*** Opening Data extract ***
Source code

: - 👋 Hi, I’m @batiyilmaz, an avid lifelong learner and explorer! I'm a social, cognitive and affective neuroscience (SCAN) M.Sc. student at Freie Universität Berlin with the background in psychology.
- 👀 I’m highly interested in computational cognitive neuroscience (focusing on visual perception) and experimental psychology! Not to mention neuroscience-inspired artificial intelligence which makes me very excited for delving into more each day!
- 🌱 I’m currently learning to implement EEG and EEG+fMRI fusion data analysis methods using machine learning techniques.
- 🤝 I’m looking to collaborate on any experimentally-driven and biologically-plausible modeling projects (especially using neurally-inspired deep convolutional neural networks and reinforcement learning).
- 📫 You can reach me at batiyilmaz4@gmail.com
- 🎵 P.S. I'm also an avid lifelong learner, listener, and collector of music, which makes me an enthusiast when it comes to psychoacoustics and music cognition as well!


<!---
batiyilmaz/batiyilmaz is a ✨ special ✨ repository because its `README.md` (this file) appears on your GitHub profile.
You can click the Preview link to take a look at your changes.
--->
*** Closing Data extract ***
*** Opening Data extract ***
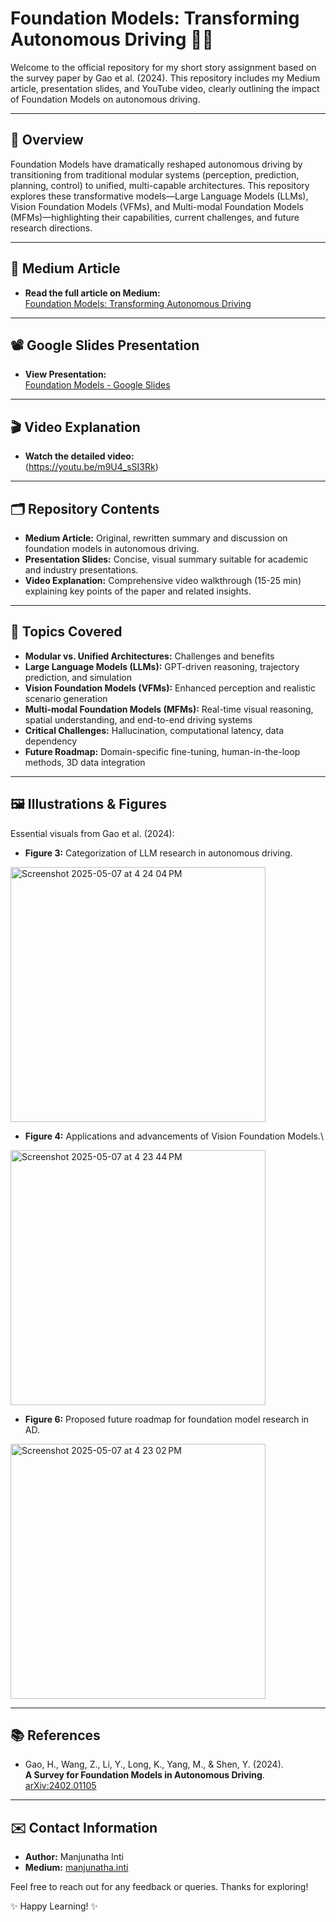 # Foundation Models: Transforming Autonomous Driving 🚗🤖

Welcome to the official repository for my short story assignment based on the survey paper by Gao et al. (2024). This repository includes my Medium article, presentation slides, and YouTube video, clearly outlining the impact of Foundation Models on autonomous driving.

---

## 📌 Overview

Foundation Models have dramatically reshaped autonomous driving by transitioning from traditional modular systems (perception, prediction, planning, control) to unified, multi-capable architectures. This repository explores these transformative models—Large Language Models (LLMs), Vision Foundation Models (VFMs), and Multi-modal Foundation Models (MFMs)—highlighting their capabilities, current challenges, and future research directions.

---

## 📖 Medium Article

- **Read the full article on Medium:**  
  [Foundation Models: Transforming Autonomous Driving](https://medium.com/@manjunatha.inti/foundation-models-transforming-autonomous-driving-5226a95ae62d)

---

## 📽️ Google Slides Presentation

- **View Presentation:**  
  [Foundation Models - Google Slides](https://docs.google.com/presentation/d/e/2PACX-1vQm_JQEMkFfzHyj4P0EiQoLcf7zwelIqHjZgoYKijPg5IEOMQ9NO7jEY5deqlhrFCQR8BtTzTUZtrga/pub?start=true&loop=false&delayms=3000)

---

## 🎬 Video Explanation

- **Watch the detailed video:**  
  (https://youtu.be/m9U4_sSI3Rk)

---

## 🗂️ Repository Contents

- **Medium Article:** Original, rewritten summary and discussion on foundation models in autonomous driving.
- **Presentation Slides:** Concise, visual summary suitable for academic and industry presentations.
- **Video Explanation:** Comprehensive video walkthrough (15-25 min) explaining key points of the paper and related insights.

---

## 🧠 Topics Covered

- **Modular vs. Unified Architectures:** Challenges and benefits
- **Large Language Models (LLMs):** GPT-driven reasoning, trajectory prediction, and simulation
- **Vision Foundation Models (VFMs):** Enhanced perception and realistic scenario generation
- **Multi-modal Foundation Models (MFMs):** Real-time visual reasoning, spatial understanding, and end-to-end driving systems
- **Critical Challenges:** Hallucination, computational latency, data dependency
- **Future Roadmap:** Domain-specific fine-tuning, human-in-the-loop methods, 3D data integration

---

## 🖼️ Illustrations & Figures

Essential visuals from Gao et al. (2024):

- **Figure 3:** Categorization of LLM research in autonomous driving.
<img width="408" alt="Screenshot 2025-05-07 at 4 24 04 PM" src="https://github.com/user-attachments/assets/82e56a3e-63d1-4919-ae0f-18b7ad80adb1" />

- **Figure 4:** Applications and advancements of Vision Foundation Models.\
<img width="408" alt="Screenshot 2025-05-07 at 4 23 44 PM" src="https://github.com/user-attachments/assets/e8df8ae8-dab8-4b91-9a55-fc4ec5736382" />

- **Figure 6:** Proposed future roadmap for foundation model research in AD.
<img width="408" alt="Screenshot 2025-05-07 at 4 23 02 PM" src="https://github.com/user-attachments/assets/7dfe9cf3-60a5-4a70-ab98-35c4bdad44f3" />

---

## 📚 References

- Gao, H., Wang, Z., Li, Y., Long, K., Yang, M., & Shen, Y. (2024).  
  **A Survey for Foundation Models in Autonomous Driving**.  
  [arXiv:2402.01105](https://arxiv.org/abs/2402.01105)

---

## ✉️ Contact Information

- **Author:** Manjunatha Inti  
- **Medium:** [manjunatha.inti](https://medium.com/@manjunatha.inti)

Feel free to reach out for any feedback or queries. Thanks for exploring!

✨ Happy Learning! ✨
*** Closing Data extract ***
## Exercise description
Copy verbatim, from the listing above, each line from the one containing "## 🎬 Video Explanation" down to the one containing "- **Critical Challenges:**", inclusive.

## Reply
## 🎬 Video Explanation

- **Watch the detailed video:**  
  (https://youtu.be/m9U4_sSI3Rk)

---

## 🗂️ Repository Contents

- **Medium Article:** Original, rewritten summary and discussion on foundation models in autonomous driving.
- **Presentation Slides:** Concise, visual summary suitable for academic and industry presentations.
- **Video Explanation:** Comprehensive video walkthrough (15-25 min) explaining key points of the paper and related insights.

---

## 🧠 Topics Covered

- **Modular vs. Unified Architectures:** Challenges and benefits
- **Large Language Models (LLMs):** GPT-driven reasoning, trajectory prediction, and simulation
- **Vision Foundation Models (VFMs):** Enhanced perception and realistic scenario generation
- **Multi-modal Foundation Models (MFMs):** Real-time visual reasoning, spatial understanding, and end-to-end driving systems
- **Critical Challenges:** Hallucination, computational latency, data dependency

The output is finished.